Vanunu, cela mérite d’être dit au moins une fois, est très conscient de tout ceci, de sa propre importance - bien plus que lorsqu’il n’était qu’un technicien débutant à Dimona - et du rôle que des dizaines de milliers d’anti-nucléaires aimeraient le voir jouer dans le monde. À de multiples reprises, par l’intermédiaire d’amis ou bien de ses propres frères, Vanunu a déclaré qu’il ne connaissait pas d’autres secrets nucléaires mais qu’il avait le droit de s’opposer aux armes nucléaires, en Israël et partout ailleurs. « Tout ce que je veux faire, c’est aller en Amérique, me marier et commencer une nouvelle vie », a-t-il dit.

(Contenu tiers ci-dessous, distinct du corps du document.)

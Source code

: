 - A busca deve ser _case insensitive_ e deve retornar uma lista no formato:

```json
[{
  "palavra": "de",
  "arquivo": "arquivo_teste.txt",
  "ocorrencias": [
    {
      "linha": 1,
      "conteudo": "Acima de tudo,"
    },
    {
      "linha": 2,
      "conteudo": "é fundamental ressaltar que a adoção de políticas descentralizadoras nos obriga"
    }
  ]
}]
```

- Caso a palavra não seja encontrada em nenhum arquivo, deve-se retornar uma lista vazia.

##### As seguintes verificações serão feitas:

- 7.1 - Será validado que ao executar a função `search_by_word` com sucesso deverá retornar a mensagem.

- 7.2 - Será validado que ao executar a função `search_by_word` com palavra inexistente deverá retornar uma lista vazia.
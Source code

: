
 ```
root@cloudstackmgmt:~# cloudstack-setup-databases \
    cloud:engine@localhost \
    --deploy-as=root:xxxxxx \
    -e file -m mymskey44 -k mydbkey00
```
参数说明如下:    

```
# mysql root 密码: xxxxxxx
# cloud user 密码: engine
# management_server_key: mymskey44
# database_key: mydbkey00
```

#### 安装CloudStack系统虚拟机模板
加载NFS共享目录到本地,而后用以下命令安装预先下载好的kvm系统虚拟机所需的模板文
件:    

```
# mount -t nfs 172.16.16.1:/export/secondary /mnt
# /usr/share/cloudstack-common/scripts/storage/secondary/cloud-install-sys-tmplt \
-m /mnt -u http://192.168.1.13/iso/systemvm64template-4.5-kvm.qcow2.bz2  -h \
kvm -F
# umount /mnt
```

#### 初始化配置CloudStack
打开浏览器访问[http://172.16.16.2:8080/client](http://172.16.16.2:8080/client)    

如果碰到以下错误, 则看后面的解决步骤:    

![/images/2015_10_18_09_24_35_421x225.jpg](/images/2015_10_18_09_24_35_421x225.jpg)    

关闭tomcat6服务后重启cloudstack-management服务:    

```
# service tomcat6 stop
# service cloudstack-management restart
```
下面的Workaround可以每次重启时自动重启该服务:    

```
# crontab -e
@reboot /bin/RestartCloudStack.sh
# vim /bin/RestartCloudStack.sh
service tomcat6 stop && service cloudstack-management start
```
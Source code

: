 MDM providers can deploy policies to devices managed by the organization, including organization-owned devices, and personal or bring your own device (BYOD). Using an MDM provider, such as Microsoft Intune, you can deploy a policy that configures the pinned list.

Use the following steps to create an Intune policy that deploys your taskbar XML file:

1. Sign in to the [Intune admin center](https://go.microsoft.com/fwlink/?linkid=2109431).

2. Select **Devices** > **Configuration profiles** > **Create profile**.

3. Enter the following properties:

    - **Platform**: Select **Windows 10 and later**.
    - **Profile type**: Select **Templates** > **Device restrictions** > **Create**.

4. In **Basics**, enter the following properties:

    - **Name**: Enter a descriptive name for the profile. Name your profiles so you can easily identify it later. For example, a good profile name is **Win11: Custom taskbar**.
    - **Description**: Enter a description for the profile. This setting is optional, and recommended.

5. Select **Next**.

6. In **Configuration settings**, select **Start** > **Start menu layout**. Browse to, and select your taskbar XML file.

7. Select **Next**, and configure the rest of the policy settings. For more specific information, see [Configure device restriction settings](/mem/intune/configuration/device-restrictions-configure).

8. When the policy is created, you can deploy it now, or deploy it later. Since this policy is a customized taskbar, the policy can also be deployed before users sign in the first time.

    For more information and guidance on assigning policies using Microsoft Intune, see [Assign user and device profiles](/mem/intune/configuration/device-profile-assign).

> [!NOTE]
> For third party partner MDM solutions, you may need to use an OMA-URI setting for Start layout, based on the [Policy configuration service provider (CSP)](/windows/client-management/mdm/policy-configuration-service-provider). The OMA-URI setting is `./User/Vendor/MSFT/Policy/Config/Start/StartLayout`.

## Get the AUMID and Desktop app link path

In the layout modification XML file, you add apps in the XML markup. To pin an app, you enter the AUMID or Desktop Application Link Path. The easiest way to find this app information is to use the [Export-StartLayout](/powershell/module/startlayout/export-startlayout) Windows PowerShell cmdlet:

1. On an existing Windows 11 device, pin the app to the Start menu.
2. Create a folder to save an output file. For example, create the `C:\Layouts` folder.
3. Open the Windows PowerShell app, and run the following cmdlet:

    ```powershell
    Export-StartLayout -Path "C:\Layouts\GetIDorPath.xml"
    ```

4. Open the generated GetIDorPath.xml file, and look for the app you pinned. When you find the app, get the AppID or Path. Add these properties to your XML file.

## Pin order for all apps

Personne ne peut mettre en doute les convictions de Vanunu. Né dans une famille religieuse juive au Maroc, il a émigré à l’âge de neuf ans en Israël, effectué son service militaire au milieu des années soixante-dix et commencé à travailler à Dimona en novembre 1976 tout en menant à bien des études de philosophie et de géographie. Ce fut peut-être pendant ses voyages en Thaïlande, en Birmanie au Népal et en Australie au début de 1986 qu’il se convainquit de son devoir moral de parler des armes nucléaires israéliennes. La même année, il a été baptisé dans une église anglicane de Sidney. Vanunu s’inquiétait vraiment du pouvoir nucléaire grandissant d’Israël lorsqu’il se rendit dans les bureaux d’un journal anglais en septembre 1986, dans l’espoir de dire au monde la vérité sur Dimona. Il a d’abord débarqué au Daily Mirror de Robert Maxwell, leur faisant passer ses photographies de l’usine nucléaire, puis attendant leur réponse. Sans le prévenir, Maxwell envoya ses images à l’ambassade israélienne à Londres, pour qu’ils « leur jettent un coup d’ ?il », soit-disant pour « confirmer » si l’histoire était vraie ou non. Il semblerait que Maxwell ait eu d’autres motifs que d’éthique journalistique pour trahir Vanunu. Après sa mort en mer en 1991, Maxwell, qui avait volé des millions à ses fonds de retraites, reçu des funérailles d’état en Israël durant lesquelles Shimon Peres fit l’éloge des « services » rendus au pays.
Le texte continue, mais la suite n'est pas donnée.